Die Antwort des leitenden Pentagon-Mitarbeiters fiel sehr knapp aus: "Ich kann diese Frage nicht beantworten." Kucinich antwortete: "Sehr interessant. Diese privaten Einsatzkräfte kommen demnach bei Mord ungeschoren davon. Sie unterstehen also nicht dem Gesetz, sondern haben einen Freibrief für ungesetzliches Handeln."

Der Dialog liegt ein paar Jahre zurück, aber das Problem ist geblieben: Der Einsatz privater Sicherheitsfirmen in Kriegsgebieten spielt sich oft in einer völkerrechtlichen Grauzone ab. Im Zeitalter des Outsourcing des Krieges ist an vielen Orten auch die Zuständigkeit für Recht und Gesetz ausgelagert worden. Gleichzeitig wird das staatliche Gewaltmonopol von Staaten ausgehöhlt, die auf private Eingreiftruppen setzen.

Immunität vor dem Gesetz

Krieg als Geschäft ist nichts Neues. Söldner kämpften schon für die alten Römer. Erst mit der Geburt der Nationalstaaten verschwanden die Söldnerheere allmählich. Heute gilt die Haager Landkriegsordnung: Nach Artikel 1 ist es nur Streitkräften, Milizen und Freiwilligenverbänden erlaubt, unmittelbar an Kampfhandlungen teilzunehmen. Sie sind Kombattanten, sofern sie einer verantwortlichen Führung unterstehen, Erkennungszeichen und Waffen offen tragen und sich an die Gesetze des Krieges halten. Was aber als unmittelbare Teilnahme zu gelten hat, ist umstritten.

Angehörige privater Militärfirmen sind nicht in die militärische Kommandokette eingegliedert, gehören nicht den Streitkräften an und haben eigentlich den Status von illegal an Kampfhandlungen teilnehmenden Zivilisten. Als Nichtkombattanten unterstehen sie nicht den Militärgerichten.
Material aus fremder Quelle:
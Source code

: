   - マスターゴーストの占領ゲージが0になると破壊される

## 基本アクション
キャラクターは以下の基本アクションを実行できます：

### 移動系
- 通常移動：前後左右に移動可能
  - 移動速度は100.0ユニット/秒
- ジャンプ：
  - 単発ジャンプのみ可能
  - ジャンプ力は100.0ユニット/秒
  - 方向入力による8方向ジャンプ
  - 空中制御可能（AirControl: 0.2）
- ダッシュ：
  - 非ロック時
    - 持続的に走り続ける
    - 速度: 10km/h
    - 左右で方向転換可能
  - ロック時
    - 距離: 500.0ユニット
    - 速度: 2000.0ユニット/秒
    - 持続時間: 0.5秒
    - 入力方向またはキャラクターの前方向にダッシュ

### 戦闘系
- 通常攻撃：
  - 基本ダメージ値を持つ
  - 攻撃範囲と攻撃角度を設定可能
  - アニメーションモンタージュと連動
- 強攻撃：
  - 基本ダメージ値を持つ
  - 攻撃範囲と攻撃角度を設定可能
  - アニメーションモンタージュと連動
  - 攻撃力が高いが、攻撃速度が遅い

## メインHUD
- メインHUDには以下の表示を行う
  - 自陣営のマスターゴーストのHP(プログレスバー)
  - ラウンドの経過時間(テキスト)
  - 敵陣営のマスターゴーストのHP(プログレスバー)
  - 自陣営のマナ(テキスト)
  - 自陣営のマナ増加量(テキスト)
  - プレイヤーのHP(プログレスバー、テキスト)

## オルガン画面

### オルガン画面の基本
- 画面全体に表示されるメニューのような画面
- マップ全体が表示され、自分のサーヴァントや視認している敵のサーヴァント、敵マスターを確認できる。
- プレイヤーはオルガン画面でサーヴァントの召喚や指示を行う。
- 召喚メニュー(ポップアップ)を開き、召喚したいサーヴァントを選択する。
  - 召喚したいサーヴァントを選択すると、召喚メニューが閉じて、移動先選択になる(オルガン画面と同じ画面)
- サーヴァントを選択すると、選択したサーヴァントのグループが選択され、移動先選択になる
Im Irak gilt für Militärfirmen wie auch für US-Streitkräfte Immunität vor dem irakischen Gesetz.

Weltweiter Boom

L. Paul Bremer hatte als Zivilverwalter des Irak im Jahr 2004 mit der Order 17 den privaten Militärs im Irak völlige Straffreiheit zugesichert. Blackwater wiederum reklamierte als Teil der Gesamtstreitmacht zivilrechtliche Immunität in den USA. Firmenchef Erik Prince erklärte, seine Söldner seien nur "unserem Land gegenüber verantwortlich". Zwar wurde 2007 bei einer Gesetzesvorlage der Passus eingeführt, dass private Militärfirmen in Kriegsgebieten den Militärgerichten unterstellt würden, doch das US-Militär hat nur selten Überblick über die Lage.
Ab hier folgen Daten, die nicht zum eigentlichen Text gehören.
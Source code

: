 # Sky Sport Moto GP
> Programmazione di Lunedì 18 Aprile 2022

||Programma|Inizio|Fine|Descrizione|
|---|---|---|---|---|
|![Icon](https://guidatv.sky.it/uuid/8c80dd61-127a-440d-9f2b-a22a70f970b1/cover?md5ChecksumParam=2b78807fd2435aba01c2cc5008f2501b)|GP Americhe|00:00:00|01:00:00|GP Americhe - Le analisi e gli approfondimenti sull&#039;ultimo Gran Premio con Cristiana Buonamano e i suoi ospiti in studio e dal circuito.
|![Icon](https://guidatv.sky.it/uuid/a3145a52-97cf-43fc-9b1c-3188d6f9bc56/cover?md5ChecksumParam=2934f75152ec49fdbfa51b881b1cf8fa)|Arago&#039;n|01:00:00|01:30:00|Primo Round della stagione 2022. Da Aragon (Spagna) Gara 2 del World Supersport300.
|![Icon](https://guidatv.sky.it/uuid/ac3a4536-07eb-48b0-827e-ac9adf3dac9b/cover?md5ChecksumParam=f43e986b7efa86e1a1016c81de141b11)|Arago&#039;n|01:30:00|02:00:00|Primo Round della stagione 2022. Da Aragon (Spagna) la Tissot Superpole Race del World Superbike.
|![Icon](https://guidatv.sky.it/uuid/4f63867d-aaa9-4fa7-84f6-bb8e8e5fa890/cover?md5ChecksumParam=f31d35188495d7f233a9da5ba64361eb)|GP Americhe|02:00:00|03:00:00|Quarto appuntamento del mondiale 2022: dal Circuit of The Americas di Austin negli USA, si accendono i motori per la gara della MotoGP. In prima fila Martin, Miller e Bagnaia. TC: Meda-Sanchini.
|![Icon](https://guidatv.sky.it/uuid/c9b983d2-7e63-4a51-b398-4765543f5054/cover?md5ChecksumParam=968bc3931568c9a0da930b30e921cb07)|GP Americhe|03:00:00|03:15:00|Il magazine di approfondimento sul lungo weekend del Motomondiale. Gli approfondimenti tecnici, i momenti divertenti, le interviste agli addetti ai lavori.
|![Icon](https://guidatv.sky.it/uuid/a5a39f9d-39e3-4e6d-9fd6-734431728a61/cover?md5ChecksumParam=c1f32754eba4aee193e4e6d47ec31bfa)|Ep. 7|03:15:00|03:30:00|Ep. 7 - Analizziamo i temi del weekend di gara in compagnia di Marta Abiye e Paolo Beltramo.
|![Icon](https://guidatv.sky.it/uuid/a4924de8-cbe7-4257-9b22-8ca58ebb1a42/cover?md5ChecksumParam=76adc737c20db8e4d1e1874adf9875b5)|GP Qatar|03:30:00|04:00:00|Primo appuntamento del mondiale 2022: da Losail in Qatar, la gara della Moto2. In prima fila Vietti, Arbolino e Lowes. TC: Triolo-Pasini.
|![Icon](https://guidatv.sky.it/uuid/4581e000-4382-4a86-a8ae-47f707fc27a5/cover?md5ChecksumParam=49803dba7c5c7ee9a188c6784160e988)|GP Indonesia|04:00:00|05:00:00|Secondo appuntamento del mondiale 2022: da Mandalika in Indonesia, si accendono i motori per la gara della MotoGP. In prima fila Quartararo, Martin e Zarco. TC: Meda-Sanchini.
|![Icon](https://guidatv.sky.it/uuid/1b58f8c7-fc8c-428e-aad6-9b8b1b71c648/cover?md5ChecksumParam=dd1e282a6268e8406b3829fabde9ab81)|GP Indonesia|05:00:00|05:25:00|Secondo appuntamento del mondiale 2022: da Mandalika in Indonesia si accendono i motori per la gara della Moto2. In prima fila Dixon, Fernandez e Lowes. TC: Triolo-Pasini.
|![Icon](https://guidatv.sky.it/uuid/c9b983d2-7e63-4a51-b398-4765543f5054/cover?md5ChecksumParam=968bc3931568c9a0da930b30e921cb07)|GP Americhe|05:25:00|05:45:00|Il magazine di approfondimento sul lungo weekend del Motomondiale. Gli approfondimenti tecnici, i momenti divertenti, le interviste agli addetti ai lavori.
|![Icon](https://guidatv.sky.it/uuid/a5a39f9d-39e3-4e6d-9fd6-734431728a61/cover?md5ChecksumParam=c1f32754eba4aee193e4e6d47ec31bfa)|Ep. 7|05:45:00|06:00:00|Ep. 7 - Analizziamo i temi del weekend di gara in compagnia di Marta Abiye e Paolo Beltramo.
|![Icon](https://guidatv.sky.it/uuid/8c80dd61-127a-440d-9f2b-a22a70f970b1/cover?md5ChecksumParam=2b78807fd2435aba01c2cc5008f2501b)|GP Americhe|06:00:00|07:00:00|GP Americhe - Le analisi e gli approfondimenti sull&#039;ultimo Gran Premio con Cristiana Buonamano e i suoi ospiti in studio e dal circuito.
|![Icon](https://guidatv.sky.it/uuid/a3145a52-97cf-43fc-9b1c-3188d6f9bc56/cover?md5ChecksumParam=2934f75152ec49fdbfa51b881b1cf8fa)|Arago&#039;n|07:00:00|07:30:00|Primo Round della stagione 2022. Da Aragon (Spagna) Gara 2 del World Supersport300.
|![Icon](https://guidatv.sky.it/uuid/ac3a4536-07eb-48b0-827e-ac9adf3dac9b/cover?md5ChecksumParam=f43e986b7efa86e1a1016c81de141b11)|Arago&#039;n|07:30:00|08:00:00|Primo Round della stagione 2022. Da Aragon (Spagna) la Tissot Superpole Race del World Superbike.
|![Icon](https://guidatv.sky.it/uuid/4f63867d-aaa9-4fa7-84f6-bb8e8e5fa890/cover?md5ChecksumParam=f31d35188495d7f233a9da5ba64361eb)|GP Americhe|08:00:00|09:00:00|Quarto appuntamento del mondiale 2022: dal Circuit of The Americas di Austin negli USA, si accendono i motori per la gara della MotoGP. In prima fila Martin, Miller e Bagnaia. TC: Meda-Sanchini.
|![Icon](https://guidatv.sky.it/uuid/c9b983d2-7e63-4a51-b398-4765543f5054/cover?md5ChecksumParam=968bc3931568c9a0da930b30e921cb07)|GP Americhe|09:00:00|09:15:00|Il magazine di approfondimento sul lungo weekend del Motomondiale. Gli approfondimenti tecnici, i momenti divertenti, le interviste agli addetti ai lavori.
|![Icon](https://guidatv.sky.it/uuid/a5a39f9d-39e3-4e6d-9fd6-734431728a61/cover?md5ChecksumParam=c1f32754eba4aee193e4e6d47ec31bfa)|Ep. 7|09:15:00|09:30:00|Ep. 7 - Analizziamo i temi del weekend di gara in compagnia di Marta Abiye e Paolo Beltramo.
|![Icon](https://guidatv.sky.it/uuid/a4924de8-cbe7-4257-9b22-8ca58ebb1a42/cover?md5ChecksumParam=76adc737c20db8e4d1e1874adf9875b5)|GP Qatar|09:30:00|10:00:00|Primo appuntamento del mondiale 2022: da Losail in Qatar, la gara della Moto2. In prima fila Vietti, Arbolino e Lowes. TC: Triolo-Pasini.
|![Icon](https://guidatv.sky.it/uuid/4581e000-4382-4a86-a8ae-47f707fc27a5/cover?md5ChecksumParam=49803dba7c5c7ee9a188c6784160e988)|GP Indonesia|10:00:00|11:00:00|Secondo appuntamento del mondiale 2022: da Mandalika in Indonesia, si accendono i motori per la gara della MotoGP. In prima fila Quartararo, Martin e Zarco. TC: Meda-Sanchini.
Private Militärfirmen (PMF) erleben weltweit einen Boom. Angeblich gibt es mehr als 2200 private Militärunternehmen, ihr Jahresumsatz soll bei 220 Milliarden Euro liegen. Diese Zahlen sind grobe Schätzungen. Gegner wie Befürworter der PMF haben ein Interesse, möglichst große Zahlen zu verbreiten. Die rechtliche Grauzone ist systemimmanent. Mitglieder solcher Eingreiftruppen sollen in staatlichen Statistiken nicht erscheinen. Ihre Toten sind keine toten Soldaten, ihre Morde sind keine normalen Morde. Und Recht ist nicht Recht.